The extra fee for an extended warranty might be $1500 depending on the brand and model of your car. If this is a car you know you want to commit to for a long time, then perhaps consider it, but if not, then best to ignore it. The good news is that new car dealerships won’t try to sneak this one onto your invoice as they do with many of the other items in this list. They may try to push for it with their upselling technique, though.
Of all the additional fees in this list, it is perhaps this one that most easily riles up savvy buyers. Why in the world would a smart buyer accept paying a surcharge applied by the dealership to cover the cost of the marketing and advertising for the vehicle that they are purchasing. Imagine if companies who advertised at the Superbowl did that when you bought their products! “Those Superbowl ads are pricey, you know!”
You shouldn’t accept any advertising or marketing charge; however it appears. This will be one of those that the dealership hopes you don’t notice, and may struggle to justify through explanation.

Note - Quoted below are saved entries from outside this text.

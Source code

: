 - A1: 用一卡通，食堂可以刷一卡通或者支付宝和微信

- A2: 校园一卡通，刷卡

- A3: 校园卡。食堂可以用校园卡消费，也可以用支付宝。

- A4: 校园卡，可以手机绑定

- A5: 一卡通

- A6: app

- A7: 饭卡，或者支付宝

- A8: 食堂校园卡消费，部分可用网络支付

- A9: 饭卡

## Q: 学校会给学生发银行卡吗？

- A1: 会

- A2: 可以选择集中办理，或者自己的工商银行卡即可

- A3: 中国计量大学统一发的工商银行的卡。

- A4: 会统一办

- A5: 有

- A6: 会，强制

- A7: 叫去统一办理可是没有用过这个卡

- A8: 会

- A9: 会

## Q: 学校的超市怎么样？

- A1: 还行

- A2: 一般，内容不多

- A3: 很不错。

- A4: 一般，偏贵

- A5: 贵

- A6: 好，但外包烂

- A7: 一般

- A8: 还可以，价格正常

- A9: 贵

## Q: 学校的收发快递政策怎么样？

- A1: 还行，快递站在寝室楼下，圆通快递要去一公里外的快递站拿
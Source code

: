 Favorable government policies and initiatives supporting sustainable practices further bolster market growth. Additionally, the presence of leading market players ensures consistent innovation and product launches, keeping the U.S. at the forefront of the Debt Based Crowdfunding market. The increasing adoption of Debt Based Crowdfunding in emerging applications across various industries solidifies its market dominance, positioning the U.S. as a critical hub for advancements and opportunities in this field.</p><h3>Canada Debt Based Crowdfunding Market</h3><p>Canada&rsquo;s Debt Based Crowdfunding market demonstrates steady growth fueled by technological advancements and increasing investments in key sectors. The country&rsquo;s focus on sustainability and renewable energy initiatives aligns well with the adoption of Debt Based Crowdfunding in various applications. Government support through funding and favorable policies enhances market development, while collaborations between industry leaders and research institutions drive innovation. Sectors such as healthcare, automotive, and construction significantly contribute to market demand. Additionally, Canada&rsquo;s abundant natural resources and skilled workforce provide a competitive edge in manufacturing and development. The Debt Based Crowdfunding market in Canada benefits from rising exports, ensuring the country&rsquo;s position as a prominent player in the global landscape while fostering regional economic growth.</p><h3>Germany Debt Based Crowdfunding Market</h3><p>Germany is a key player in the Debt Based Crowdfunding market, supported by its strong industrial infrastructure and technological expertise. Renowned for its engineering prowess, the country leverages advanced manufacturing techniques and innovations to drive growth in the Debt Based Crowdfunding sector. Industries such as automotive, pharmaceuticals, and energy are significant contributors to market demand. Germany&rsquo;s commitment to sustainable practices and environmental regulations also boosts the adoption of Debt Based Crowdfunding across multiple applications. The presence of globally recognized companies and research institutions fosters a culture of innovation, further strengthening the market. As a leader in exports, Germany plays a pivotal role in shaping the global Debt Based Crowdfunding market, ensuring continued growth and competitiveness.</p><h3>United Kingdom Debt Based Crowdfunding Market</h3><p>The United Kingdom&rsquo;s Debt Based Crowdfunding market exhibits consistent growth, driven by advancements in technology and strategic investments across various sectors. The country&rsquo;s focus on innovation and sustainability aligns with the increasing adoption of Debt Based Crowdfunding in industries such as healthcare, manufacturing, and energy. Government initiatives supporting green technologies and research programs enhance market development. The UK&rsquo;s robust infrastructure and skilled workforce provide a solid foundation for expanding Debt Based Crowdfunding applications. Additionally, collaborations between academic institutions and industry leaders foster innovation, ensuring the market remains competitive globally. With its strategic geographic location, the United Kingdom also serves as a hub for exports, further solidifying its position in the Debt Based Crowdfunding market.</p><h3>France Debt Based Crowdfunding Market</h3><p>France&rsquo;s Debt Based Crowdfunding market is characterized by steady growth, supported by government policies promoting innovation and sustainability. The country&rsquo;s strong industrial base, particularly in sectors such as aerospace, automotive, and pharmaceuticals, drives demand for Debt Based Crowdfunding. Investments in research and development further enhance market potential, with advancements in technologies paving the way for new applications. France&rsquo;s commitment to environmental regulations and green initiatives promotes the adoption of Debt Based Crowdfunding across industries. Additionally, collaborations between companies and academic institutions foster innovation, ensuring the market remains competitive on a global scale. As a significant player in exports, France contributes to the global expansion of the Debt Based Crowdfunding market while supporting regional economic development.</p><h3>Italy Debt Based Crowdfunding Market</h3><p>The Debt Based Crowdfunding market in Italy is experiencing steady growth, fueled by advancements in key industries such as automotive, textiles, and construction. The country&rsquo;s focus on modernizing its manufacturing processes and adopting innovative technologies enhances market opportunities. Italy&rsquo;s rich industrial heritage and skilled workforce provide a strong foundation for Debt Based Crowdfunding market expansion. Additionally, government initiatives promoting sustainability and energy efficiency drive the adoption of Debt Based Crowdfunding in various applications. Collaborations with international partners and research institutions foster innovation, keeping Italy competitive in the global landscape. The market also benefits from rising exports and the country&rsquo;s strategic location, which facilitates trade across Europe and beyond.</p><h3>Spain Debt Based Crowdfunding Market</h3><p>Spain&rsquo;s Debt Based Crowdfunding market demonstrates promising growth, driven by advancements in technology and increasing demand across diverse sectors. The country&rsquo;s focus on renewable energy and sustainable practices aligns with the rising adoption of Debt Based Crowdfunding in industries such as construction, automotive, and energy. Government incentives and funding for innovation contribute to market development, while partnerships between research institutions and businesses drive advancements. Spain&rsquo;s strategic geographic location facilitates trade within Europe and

This is the final item in our list today. This fee is applied to that small slice of car buyers who offer to pay in full for the car using cash. They don’t want any kind of financing (and therefore no interest), and just want to buy the car as you might do a Big Mac. The uninitiated among car buyers might believe their cash offer would be welcomed, but us more clued-in buyers know the real deal.
The dealership doesn’t necessarily like cash deals because the car financing part is where they can really turn a profit. We have already discussed above how dealers are selling cars at or close to the invoice price. Therefore, they have to get their profit elsewhere. If you pay cash, you take away a potential profit center, so they try to hit you with a surcharge. If you spot this, then do not pay it.
Conclusion: Read the Paperwork Carefully
Additional fees are a big source of income for many local car dealerships. With many incentivizing buyers by selling the cars at or close to the invoice price — the price they paid the manufacturer for it — dealerships need to find alternative revenue streams.
The above additional fees, you will notice, tend to follow a pattern of being things that cost the dealership either nothing or next to nothing to do. This means that the money they’re charging is entirely profit. With these additional fees, plus the bonus they may receive from the manufacturer for selling a unit, makes your sale a more profitable one.
The lesson here is to always read through your sales invoice and make sure you are not being charged for any of the above things. If you have any questions about items on the invoice, you should ask the dealer to explain it. The ones that appear unreasonable usually reveal themselves as dealers struggle to justify them.
Better yet, you can avoid many of these pitfalls when buying a car in southern California by agreeing a price in advance right here on CarBevy. You can cut out the tricky negotiations and get a straight answer on your bottom-line figure. Get in touch with us today to learn more.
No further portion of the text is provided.